Après 6 mois de formation en gestion et comptabilité au CIPECMA de Châtelaillon, il entreprend de trouver un bâtiment en location sur le secteur de Saint-Loubès et ses environs. Grâce à une connaissance qui l’aiguille dans sa recherche, il trouve en 1979 un premier bien, plutôt modeste, pour se lancer. Il y reste 2 ans, mais à la suite de différends avec le propriétaire, conjointement à une opportunité d’achat d’un bout de terrain situé en face du garage, il fait le tour des banques à la recherche d’un prêt et devient propriétaire en 1981. Il achète une structure métallique qu’il trouve à Bordeaux, la démonte entièrement et la réinstalle pour créer ce qui deviendra alors “Le Garage des Graves”. Tout tourne alors autour du travail : la journée, il faut assurer l’activité : les réparations, la gestion, la relation client. Le soir et les weekends, il faut monter le bâtiment, le peindre, l’équiper. Sa femme et ses enfants participent de bon coeur à ce projet plus que prenant. Les vacances et les loisirs n’existent plus, mais les efforts payent, une clientèle fidèle se constitue rapidement.
Une fois l’installation terminée, l’activité du garage tourne à plein régime. Le rythme est soutenu, mais il est épaulé par sa femme qui assure notamment le secrétariat, mais pas seulement : “À l’époque, il n’y avait pas de service de livraison, alors c’est moi qui allait chercher les pièces chez les fournisseurs. Renault, Citroën, Fiat… j’en ai fait des kilomètres ! Parfois je travaillais le matin, parfois l’après-midi, ça dépendait des besoins et des imprévus. Puis, petit à petit, certains fournisseurs ont commencé à livrer ce qui m’a permis de garder mes mercredis pour m’occuper de mes petites filles. Mais quand il fallait tenir certains délais, je prenais la voiture avec elles et je filais chercher ce qui manquait !”
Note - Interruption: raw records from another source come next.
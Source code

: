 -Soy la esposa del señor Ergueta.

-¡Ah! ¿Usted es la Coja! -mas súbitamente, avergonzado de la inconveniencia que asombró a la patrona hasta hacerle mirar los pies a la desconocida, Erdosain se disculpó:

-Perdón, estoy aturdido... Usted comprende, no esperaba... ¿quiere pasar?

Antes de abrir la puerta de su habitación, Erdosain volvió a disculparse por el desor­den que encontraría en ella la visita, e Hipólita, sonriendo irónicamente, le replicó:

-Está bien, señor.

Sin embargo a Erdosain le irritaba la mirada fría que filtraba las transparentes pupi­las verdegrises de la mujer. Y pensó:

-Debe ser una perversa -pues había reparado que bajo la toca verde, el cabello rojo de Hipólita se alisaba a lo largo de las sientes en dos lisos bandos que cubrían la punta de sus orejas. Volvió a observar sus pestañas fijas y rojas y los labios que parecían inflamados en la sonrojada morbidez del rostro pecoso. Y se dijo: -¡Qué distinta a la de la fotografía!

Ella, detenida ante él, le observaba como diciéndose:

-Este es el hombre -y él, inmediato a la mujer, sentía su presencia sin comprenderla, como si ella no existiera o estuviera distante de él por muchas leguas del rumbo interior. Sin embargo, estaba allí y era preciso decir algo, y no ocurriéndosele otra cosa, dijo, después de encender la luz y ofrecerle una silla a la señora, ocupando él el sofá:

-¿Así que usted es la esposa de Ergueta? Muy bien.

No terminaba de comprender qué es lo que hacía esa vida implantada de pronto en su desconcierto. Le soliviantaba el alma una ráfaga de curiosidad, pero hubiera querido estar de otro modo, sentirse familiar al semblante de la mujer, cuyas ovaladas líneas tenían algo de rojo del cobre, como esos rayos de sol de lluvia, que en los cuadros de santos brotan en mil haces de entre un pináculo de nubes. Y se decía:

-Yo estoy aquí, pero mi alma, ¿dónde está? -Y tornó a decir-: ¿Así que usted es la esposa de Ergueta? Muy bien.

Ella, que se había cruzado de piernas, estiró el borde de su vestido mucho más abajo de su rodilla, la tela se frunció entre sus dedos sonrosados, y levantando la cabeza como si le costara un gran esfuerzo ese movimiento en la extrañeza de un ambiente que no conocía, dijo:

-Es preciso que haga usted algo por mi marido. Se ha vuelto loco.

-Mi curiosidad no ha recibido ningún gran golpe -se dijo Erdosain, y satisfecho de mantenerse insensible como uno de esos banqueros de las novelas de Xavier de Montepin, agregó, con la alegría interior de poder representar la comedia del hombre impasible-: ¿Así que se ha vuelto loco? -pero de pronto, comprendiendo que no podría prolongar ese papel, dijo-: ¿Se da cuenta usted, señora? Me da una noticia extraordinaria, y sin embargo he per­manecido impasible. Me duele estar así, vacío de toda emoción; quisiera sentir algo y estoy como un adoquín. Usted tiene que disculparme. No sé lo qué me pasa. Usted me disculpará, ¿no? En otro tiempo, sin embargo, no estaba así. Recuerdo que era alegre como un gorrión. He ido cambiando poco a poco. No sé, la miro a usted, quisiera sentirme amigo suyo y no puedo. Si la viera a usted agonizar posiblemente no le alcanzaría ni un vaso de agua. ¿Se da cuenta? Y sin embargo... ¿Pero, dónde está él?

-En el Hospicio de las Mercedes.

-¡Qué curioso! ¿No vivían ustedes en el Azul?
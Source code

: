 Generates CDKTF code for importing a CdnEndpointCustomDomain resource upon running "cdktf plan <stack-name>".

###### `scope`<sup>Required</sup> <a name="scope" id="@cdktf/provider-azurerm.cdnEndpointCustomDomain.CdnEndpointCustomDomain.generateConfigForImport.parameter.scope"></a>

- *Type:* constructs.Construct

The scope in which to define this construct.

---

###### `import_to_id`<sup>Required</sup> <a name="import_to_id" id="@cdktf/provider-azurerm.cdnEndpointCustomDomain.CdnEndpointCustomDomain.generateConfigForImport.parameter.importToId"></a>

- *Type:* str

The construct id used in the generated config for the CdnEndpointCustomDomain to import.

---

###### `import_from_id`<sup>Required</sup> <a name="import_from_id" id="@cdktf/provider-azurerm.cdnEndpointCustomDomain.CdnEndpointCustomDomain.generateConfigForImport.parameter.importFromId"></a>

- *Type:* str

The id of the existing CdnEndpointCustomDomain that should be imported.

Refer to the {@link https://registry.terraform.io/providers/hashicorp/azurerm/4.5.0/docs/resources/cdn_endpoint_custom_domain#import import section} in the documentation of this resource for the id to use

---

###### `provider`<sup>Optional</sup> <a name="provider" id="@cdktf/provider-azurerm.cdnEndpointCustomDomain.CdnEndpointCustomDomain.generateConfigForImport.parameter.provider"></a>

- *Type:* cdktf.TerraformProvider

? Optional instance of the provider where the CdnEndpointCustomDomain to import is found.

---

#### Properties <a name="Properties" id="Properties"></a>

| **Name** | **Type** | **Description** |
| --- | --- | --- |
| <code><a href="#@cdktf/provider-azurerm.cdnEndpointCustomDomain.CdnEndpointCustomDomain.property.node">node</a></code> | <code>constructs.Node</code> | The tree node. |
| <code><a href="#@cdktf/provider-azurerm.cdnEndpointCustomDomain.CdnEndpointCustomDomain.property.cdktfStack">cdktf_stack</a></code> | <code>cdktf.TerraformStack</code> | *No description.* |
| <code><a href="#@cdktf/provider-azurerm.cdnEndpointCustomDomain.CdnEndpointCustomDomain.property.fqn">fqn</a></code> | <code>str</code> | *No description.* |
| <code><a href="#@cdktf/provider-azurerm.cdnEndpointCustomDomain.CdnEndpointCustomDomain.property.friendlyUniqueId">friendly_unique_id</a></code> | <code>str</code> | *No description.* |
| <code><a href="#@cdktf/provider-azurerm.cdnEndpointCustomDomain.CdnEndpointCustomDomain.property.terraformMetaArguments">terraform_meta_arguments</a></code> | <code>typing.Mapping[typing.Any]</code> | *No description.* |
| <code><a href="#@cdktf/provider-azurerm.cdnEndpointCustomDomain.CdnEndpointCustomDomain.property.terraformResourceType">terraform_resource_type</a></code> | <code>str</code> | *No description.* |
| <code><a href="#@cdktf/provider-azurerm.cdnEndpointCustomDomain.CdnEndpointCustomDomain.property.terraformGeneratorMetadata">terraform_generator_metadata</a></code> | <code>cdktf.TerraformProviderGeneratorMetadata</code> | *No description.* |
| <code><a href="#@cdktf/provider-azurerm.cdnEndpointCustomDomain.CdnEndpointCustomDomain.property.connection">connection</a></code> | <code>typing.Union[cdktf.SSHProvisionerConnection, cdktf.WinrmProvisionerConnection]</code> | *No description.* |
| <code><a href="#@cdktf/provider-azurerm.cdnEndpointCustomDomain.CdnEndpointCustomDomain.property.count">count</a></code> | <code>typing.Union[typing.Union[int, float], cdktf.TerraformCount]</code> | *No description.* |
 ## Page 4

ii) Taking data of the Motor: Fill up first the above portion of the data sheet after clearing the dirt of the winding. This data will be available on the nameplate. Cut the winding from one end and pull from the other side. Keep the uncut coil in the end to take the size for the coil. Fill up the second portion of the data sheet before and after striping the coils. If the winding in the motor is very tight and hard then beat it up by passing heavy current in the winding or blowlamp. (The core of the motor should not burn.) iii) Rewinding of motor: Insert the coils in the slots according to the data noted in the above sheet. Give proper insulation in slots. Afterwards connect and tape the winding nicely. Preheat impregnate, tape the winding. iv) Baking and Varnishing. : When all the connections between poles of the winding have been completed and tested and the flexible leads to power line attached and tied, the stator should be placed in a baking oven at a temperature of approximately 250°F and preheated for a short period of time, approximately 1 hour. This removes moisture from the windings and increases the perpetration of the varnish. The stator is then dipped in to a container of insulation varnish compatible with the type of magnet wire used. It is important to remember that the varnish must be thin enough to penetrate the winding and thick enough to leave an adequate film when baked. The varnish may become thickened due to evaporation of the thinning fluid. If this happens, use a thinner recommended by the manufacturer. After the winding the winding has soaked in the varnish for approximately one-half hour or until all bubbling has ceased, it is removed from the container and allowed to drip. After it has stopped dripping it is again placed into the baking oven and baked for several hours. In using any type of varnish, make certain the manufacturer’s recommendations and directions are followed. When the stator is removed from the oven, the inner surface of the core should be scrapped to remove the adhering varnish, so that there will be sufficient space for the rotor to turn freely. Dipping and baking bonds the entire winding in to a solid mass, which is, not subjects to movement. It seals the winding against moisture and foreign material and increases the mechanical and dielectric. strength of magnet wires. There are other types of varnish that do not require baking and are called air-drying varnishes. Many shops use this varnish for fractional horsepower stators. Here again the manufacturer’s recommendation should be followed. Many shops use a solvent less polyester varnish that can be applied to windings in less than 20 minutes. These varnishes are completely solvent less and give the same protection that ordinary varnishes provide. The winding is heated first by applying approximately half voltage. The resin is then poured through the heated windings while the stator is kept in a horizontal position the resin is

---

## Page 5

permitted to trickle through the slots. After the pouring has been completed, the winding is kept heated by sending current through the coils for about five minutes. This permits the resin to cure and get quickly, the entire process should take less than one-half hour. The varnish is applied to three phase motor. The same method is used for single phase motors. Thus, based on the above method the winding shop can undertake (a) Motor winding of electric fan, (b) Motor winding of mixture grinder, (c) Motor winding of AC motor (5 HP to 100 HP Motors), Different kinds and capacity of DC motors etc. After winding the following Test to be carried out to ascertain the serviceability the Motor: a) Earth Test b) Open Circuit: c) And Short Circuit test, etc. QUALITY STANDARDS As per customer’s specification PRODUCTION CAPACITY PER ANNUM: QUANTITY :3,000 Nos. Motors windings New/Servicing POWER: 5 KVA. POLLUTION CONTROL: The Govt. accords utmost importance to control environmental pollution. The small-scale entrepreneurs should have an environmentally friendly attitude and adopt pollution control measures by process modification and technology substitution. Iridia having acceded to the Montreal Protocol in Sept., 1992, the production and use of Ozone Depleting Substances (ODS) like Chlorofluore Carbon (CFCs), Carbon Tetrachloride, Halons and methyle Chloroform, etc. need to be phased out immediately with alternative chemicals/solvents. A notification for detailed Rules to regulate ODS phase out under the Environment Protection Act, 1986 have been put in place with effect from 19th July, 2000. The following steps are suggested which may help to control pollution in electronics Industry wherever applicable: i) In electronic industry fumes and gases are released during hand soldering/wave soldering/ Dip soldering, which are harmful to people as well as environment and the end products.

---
Donner satisfaction au client est une priorité : la relation avec la clientèle figure comme l’un des aspects les plus épanouissants du rôle de patron. Toutes les classes sociales se confondent et n’importe qui peut solliciter un dépannage ou une réparation. Pourtant, l’image du garagiste n’est pas toujours simple “Pour certains, on était la lie de la société : on n’était pas toujours bien vus, on nous prenait pour des moins que rien, comme si on ne valait pas un clou”. Il faudra parfois même batailler pour se faire payer, faire face à des tentatives de vol de véhicules ou de pièces diverses, rester digne et se faire respecter face à des clients peu scrupuleux mais très procéduriers : “ça faisait partie de la vie !”.
Quand on leur demande quel souvenir marquant ils gardent de cette période, unanimement, ils répondent “la jeunesse” ! “Il y avait toujours des jeunes partout dans ce garage. Ceux qui faisaient leur apprentissage, les stagiaires mais aussi ceux qui venaient le soir avec leur mobylette, ceux qui étaient férus de mécanique, qui voulaient apprendre ou juste regarder. Tout le monde se connaissait sur Saint-Loubès”. Il faut dire que les anecdotes ne manquent pas : “On leur avait mis une petite voiture à disposition pour qu’ils aillent s’apprendre à conduire. Ils allaient en face dans les vignes. À l’époque, il y avait bien moins de circulation qu’aujourd’hui”.
Près d’une trentaine d’apprentis seront formés au Garage des Graves. “La transmission du savoir fait partie de ce qui m’a le plus plu. Ce n’était pas tous les jours facile. On accueillait des profils de jeunes en difficulté ou qui étaient accompagnés par le centre de Terrefort. Je n’étais pas toujours tendre, mais si on ne se faisait pas craindre, on se faisait bouffer. Pour autant, plus de 80% sont revenus au fil des années pour me donner des nouvelles, me remercier. C’est valorisant. La formation, ça permet de rester jeune : c’est une véritable école de la vie”. Une école de la vie qui permettra d’accompagner de nombreux jeunes dans leur projet professionnel et qui en conduira même certains, à terme, à monter leur société et à devenir leur propre patron.
Après plus de 20 ans de travail passionné, le Garage des Graves est finalement racheté courant 2002 sans même qu’il n’y ai besoin de poster une quelconque annonce. Il sera transmis petit à petit au nouveau propriétaire qui bénéficiera pour sa passation d’un stage d’observation de 6 mois et d’un bilan complet et détaillé pour partir sur des bases saines et solides. La transmission ultime cette fois-ci d’un savoir, d’une histoire et bien plus encore…
Bel exemple de courage pour son travail; On y allait en confiance et l’accueil était agréable.